In the last month both Blair himself and Alan Milburn have attacked Miliband, to the applause of the Tory press. It is possible a Miliband defeat would put them back on the political stage. Labour is internally divided and has spent the coalition period being studiously vague. It is unlikely this will change as Labour fears a 1992 repeat, though this is not 1992 and with the Greens attracting young Leftish voters, its present course is risky.
The immediate priority is to secure a Miliband premiership via tactical voting. This would also lay the basis for an Anti Austerity Alliance. While the People’s Assembly is marginal. it could be strengthened by a strong tactical voting network for May 8th. In the immediate post election period, repealing the fixed parliament Act would be an essential first step. A coalition may be the outcome if there is no majority, but not for another five years. It has to be brought to an end when circumstances change, for another election to seek a majority. Otherwise we really will have the French Fourth Republic in the UK, with disastrous consequences.
Notes:
Weimar Republic 1919-1933
German constitution which was adopted in the town of Weimar as the capital Berlin was the seat of street fighting between the Communists and the Nationalist Far Right. These two forces made the years between 1919-1924 grim culminating in the hyper inflation of 1923-24 and the Hitler putsch in Munich. From 1924 the parliamentary system regained control as the revolutionary parties lacked the strength to take the government. From 1930 parliamentary government – the Reichstag – was undermined by the Great Depression and fighting entered into the building itself, Communists and the Nationalists both wanting to destroy parliamentary democracy to enact a revolution. The Nazis won in the face of a majority but divided left and in January 1933 Hitler became chancellor and wiped out the Weimar constitution.
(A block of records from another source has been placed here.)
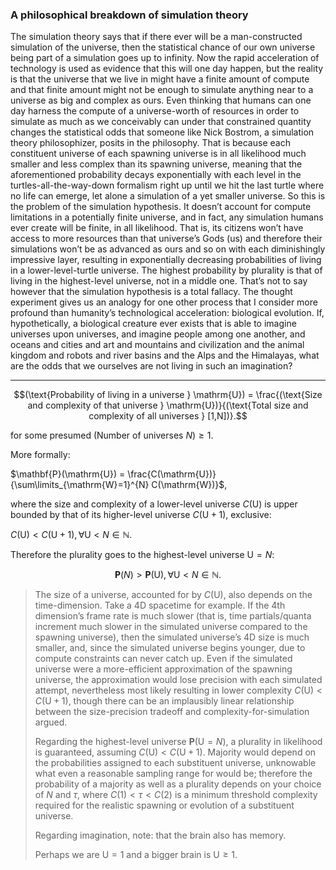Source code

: ### A philosophical breakdown of simulation theory

The simulation theory says that if there ever will be a man-constructed simulation of the universe, then the statistical chance of our own universe being part of a simulation goes up to infinity. Now the rapid acceleration of technology is used as evidence that this will one day happen, but the reality is that the universe that we live in might have a finite amount of compute and that finite amount might not be enough to simulate anything near to a universe as big and complex as ours. Even thinking that humans can one day harness the compute of a universe-worth of resources in order to simulate as much as we conceivably can under that constrained quantity changes the statistical odds that someone like Nick Bostrom, a simulation theory philosophizer, posits in the philosophy. That is because each constituent universe of each spawning universe is in all likelihood much smaller and less complex than its spawning universe, meaning that the aforementioned probability decays exponentially with each level in the turtles-all-the-way-down formalism right up until we hit the last turtle where no life can emerge, let alone a simulation of a yet smaller universe. So this is the problem of the simulation hypothesis. It doesn’t account for compute limitations in a potentially finite universe, and in fact, any simulation humans ever create will be finite, in all likelihood. That is, its citizens won’t have access to more resources than that universe’s Gods (us) and therefore their simulations won’t be as advanced as ours and so on with each diminishingly impressive layer, resulting in exponentially decreasing probabilities of living in a lower-level-turtle universe. The highest probability by plurality is that of living in the highest-level universe, not in a middle one. That’s not to say however that the simulation hypothesis is a total fallacy. The thought experiment gives us an analogy for one other process that I consider more profound than humanity’s technological acceleration: biological evolution. If, hypothetically, a biological creature ever exists that is able to imagine universes upon universes, and imagine people among one another, and oceans and cities and art and mountains and civilization and the animal kingdom and robots and river basins and the Alps and the Himalayas, what are the odds that we ourselves are not living in such an imagination?

---

$$(\text{Probability of living in a universe } \mathrm{U}) = \frac{(\text{Size and complexity of that universe } \mathrm{U})}{(\text{Total size and complexity of all universes } [1,N])}.$$

for some presumed $(\text{Number of universes } N) \geq 1$. 

More formally:

$\mathbf{P}(\mathrm{U}) = \frac{C(\mathrm{U})}{\sum\limits_{\mathrm{W}=1}^{N} C(\mathrm{W})}$,

where the size and complexity of a lower-level universe $C(\mathrm{U})$ is upper bounded by that of its higher-level universe $C(\mathrm{U} + 1)$, exclusive:

$C(\mathrm{U}) < C(\mathrm{U}+1), \forall \mathrm{U} < N \in \mathbb{N}$. 

Therefore the plurality goes to the highest-level universe $\mathrm{U}=N$:

$$\mathbf{P}(N) > \mathbf{P} (\mathrm{U}), \forall \mathrm{U} < N \in \mathbb{N}.$$

> The size of a universe, accounted for by $C(\mathrm{U})$, also depends on the time-dimension. Take a 4D spacetime for example. If the 4th dimension’s frame rate is much slower (that is, time partials/quanta increment much slower in the simulated universe compared to the spawning universe), then the simulated universe’s 4D size is much smaller, and, since the simulated universe begins younger, due to compute constraints can never catch up. Even if the simulated universe were a more-efficient approximation of the spawning universe, the approximation would lose precision with each simulated attempt, nevertheless most likely resulting in lower complexity $C(\mathrm{U}) < C(\mathrm{U}+1)$, though there can be an implausibly linear relationship between the size-precision tradeoff and complexity-for-simulation argued.
>
> Regarding the highest-level universe $\mathbf{P}(\mathrm{U}=N)$, a plurality in likelihood is guaranteed, assuming $C(\mathrm{U}) < C(\mathrm{U}+1)$. Majority would depend on the probabilities assigned to each substituent universe, unknowable what even a reasonable sampling range for would be; therefore the probability of a majority as well as a plurality depends on your choice of $N$ and $\tau$, where $C(1) < \tau < C(2)$ is a minimum threshold complexity required for the realistic spawning or evolution of a substituent universe.
>
> Regarding imagination, note: that the brain also has memory.
>
> Perhaps we are $\mathrm{U}=1$ and a bigger brain is $\mathrm{U} \geq 1$.
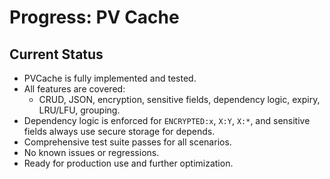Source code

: # Progress: PV Cache

## Current Status
- PVCache is fully implemented and tested.
- All features are covered:
  - CRUD, JSON, encryption, sensitive fields, dependency logic, expiry, LRU/LFU, grouping.
- Dependency logic is enforced for `ENCRYPTED:x`, `X:Y`, `X:*`, and sensitive fields always use secure storage for depends.
- Comprehensive test suite passes for all scenarios.
- No known issues or regressions.
- Ready for production use and further optimization.
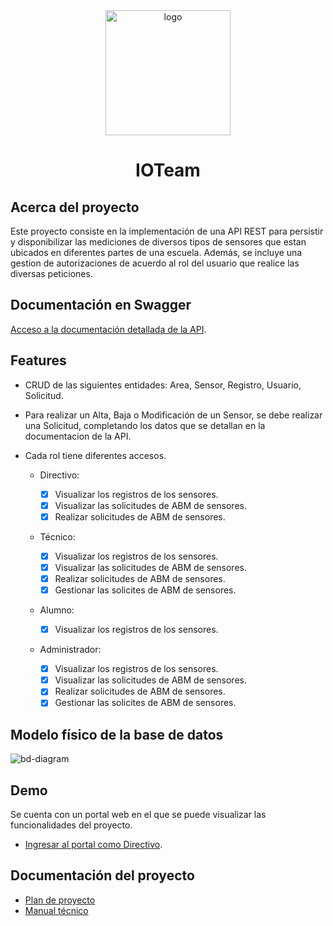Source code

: <div align="center">
  <img src="https://i.ibb.co/XV6SRnj/logo-IOT.png" alt="logo" width="200" height="auto" />
  <h1>IOTeam</h1>
</div>

## Acerca del proyecto

Este proyecto consiste en la implementación de una API REST para persistir y disponibilizar las mediciones de diversos tipos de sensores que estan ubicados en diferentes partes de una escuela. Además, se incluye una gestion de autorizaciones de acuerdo al rol del usuario que realice las diversas peticiones.

## Documentación en Swagger

[Acceso a la documentación detallada de la API](https://pp1-iot.herokuapp.com/iot-api.html).

## Features

- CRUD de las siguientes entidades: Area, Sensor, Registro, Usuario, Solicitud.
- Para realizar un Alta, Baja o Modificación de un Sensor, se debe realizar una Solicitud, completando los datos que se detallan en la documentacion de la API.
- Cada rol tiene diferentes accesos.

  - Directivo:

    - [x] Visualizar los registros de los sensores.
    - [x] Visualizar las solicitudes de ABM de sensores.
    - [x] Realizar solicitudes de ABM de sensores.

  - Técnico:

    - [x] Visualizar los registros de los sensores.
    - [x] Visualizar las solicitudes de ABM de sensores.
    - [x] Realizar solicitudes de ABM de sensores.
    - [x] Gestionar las solicites de ABM de sensores.

  - Alumno:

    - [x] Visualizar los registros de los sensores.

  - Administrador:
    - [x] Visualizar los registros de los sensores.
    - [x] Visualizar las solicitudes de ABM de sensores.
    - [x] Realizar solicitudes de ABM de sensores.
    - [x] Gestionar las solicites de ABM de sensores.

## Modelo físico de la base de datos

<img src="https://i.ibb.co/5WTK8h5/bd-diagram.jpg" alt="bd-diagram"/>

## Demo

Se cuenta con un portal web en el que se puede visualizar las funcionalidades del proyecto.

- [Ingresar al portal como Directivo](https://portalsensores-iot.github.io/home/?usuario=prueba&email=pd@gmail.com&categoria=directivo&instituto=La%20Manzana%20de%20Isaac&ultimoanio=no&estecnico=no).

## Documentación del proyecto

- [Plan de proyecto](https://drive.google.com/file/d/1UaLlHKapKY8LNc5yGALP8YhBjY57AYSr/view?usp=sharing)
- [Manual técnico](https://drive.google.com/file/d/1fi4kpVXi5GGSD3jdzVrp2AXYIIuZF1ZH/view?usp=sharing)
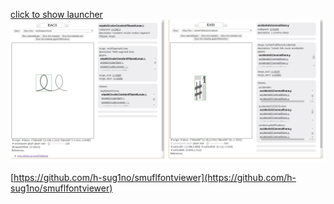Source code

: [click to show launcher](./app_index.html)
<img src="images/demo.png">

[https://github.com/h-sug1no/smuflfontviewer](https://github.com/h-sug1no/smuflfontviewer)
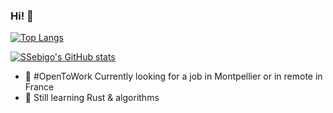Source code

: ### Hi! 👋

[![Top Langs](https://github-readme-stats.vercel.app/api/top-langs/?username=SSebigo&layout=compact&theme=radical&hide_border=true)](https://github.com/anuraghazra/github-readme-stats)

[![SSebigo's GitHub stats](https://github-readme-stats.vercel.app/api?username=SSebigo&theme=radical&count_private=true&show_icons=true&hide_border=true)](https://github.com/anuraghazra/github-readme-stats)

- 🎯 #OpenToWork Currently looking for a job in Montpellier or in remote in France
- 🌱 Still learning Rust & algorithms
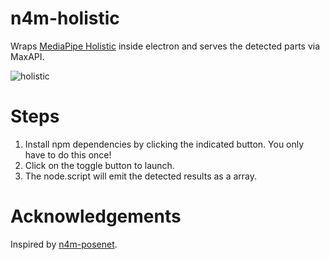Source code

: # n4m-holistic
Wraps [MediaPipe Holistic](https://codepen.io/mediapipe/pen/LYRRYEw) inside electron and serves the detected parts via MaxAPI.

![holistic](./demo.gif)

# Steps
1. Install npm dependencies by clicking the indicated button. You only
   have to do this once!
2. Click on the toggle button to launch. 
3. The node.script will emit the detected results as a array.


# Acknowledgements
Inspired by [n4m-posenet](https://github.com/yuichkun/n4m-posenet).
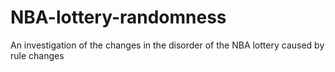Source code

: # NBA-lottery-randomness
An investigation of the changes in the disorder of the NBA lottery caused by rule changes
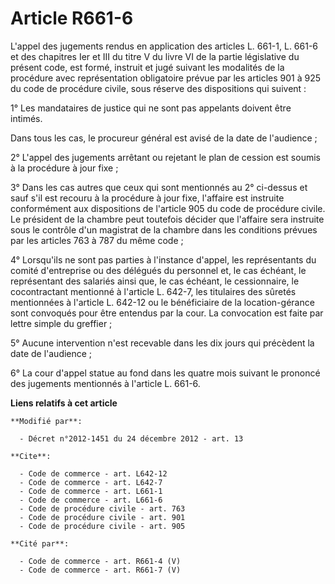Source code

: # Article R661-6

L'appel des jugements rendus en application des articles L. 661-1, L. 661-6 et des chapitres Ier et III du titre V du livre
VI de la partie législative du présent code, est formé, instruit et jugé suivant les modalités de la procédure avec
représentation obligatoire prévue par les articles 901 à 925 du code de procédure civile, sous réserve des dispositions qui
suivent : 

1° Les mandataires de justice qui ne sont pas appelants doivent être intimés. 

Dans tous les cas, le procureur général est avisé de la date de l'audience ; 

2° L'appel des jugements arrêtant ou rejetant le plan de cession est soumis à la procédure à jour fixe ; 

3° Dans les cas autres que ceux qui sont mentionnés au 2° ci-dessus et sauf s'il est recouru à la procédure à jour fixe,
l'affaire est instruite conformément aux dispositions de l'article 905 du code de procédure civile. Le président de la
chambre peut toutefois décider que l'affaire sera instruite sous le contrôle d'un magistrat de la chambre dans les conditions
prévues par les articles 763 à 787 du même code ; 

4° Lorsqu'ils ne sont pas parties à l'instance d'appel, les représentants du comité d'entreprise ou des délégués du personnel
et, le cas échéant, le représentant des salariés ainsi que, le cas échéant, le cessionnaire, le cocontractant mentionné à
l'article L. 642-7, les titulaires des sûretés mentionnées à l'article L. 642-12 ou le bénéficiaire de la location-gérance
sont convoqués pour être entendus par la cour. La convocation est faite par lettre simple du greffier ; 

5° Aucune intervention n'est recevable dans les dix jours qui précèdent la date de l'audience ; 

6° La cour d'appel statue au fond dans les quatre mois suivant le prononcé des jugements mentionnés à l'article L. 661-6.

**Liens relatifs à cet article**

	**Modifié par**:

	  - Décret n°2012-1451 du 24 décembre 2012 - art. 13

	**Cite**:

	  - Code de commerce - art. L642-12
	  - Code de commerce - art. L642-7
	  - Code de commerce - art. L661-1
	  - Code de commerce - art. L661-6
	  - Code de procédure civile - art. 763
	  - Code de procédure civile - art. 901
	  - Code de procédure civile - art. 905

	**Cité par**:

	  - Code de commerce - art. R661-4 (V)
	  - Code de commerce - art. R661-7 (V)
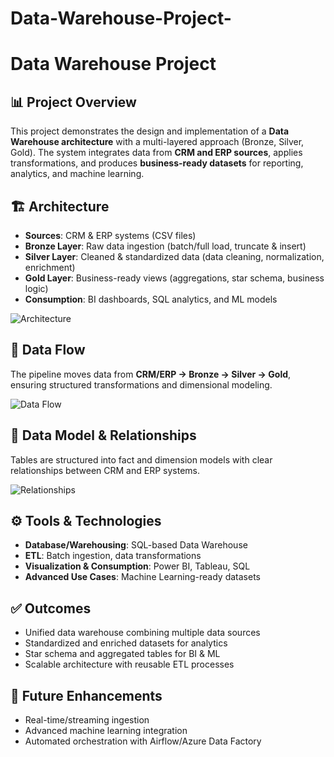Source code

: # Data-Warehouse-Project-
# Data Warehouse Project

## 📊 Project Overview
This project demonstrates the design and implementation of a **Data Warehouse architecture** with a multi-layered approach (Bronze, Silver, Gold). The system integrates data from **CRM and ERP sources**, applies transformations, and produces **business-ready datasets** for reporting, analytics, and machine learning.

## 🏗️ Architecture
- **Sources**: CRM & ERP systems (CSV files)  
- **Bronze Layer**: Raw data ingestion (batch/full load, truncate & insert)  
- **Silver Layer**: Cleaned & standardized data (data cleaning, normalization, enrichment)  
- **Gold Layer**: Business-ready views (aggregations, star schema, business logic)  
- **Consumption**: BI dashboards, SQL analytics, and ML models  

![Architecture]([Data%20Arch.png](https://github.com/satyavardhan26/Data-Warehouse-Project-/blob/main/docs/Data%20Flow%20Diagram.png))

## 🔄 Data Flow
The pipeline moves data from **CRM/ERP → Bronze → Silver → Gold**, ensuring structured transformations and dimensional modeling.

![Data Flow](Data%20Flow%20Diagram.png)

## 🔗 Data Model & Relationships
Tables are structured into fact and dimension models with clear relationships between CRM and ERP systems.

![Relationships](Screenshot%202025-08-30%20174142.png)

## ⚙️ Tools & Technologies
- **Database/Warehousing**: SQL-based Data Warehouse  
- **ETL**: Batch ingestion, data transformations  
- **Visualization & Consumption**: Power BI, Tableau, SQL  
- **Advanced Use Cases**: Machine Learning-ready datasets  

## ✅ Outcomes
- Unified data warehouse combining multiple data sources  
- Standardized and enriched datasets for analytics  
- Star schema and aggregated tables for BI & ML  
- Scalable architecture with reusable ETL processes  

## 🚀 Future Enhancements
- Real-time/streaming ingestion  
- Advanced machine learning integration  
- Automated orchestration with Airflow/Azure Data Factory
French Fourth Republic 1946-58
French Constitution adopted 1946 against de Gaulle’s wishes, as he wanted a presidential system. De Gaulle quit politics despite leading the Free French in the second world war. A parliamentary system with a Prime Minister leading by parliamentary vote, not presidential mandate, proved unable to provide stable government with a plethora of parties, though there was no violence and communists generally worked with socialists. There were constant changes of government however – 21 in 12 years – and colonial questions proved increasingly difficult. The Algerian revolt and the Secret Army Organisation formed to fight it led to the collapse of the Fourth Republic and the return of de Gaulle as the only man who could defuse the OAS threat. He became President in a Fifth Republic constitution which survives today.